START Input material

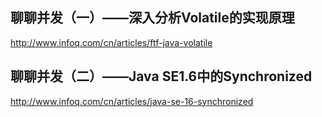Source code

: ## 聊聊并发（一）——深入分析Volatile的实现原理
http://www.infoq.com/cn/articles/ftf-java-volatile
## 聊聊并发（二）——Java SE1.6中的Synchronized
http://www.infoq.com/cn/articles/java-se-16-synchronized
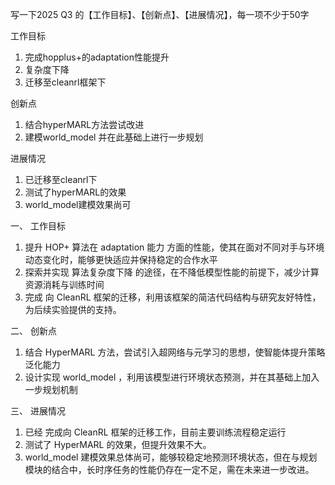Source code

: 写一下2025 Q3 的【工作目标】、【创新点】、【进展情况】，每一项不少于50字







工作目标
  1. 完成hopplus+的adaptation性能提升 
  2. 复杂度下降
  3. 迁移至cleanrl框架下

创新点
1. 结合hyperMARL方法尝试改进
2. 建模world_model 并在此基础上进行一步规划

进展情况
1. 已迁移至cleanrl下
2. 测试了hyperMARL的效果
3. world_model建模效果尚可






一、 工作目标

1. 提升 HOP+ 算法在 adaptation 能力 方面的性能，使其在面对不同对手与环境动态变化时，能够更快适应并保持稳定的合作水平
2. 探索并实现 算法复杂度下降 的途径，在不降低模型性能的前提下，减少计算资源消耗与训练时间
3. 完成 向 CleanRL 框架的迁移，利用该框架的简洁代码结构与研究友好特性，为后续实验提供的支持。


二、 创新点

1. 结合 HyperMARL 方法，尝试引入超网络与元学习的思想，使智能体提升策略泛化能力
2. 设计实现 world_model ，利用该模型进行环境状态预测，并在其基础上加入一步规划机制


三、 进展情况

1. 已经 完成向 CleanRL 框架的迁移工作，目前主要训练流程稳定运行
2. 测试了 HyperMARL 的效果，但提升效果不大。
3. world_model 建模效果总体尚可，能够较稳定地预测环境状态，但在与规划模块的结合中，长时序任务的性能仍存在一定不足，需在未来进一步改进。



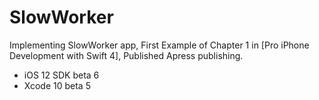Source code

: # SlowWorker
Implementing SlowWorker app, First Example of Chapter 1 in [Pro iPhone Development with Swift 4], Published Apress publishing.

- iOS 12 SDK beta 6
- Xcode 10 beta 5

END Input material

**Work required:** Where does the string "工作目标" occur in the listing above? Return every line that contains it.

**Result below:**
: 写一下2025 Q3 的【工作目标】、【创新点】、【进展情况】，每一项不少于50字
工作目标
一、 工作目标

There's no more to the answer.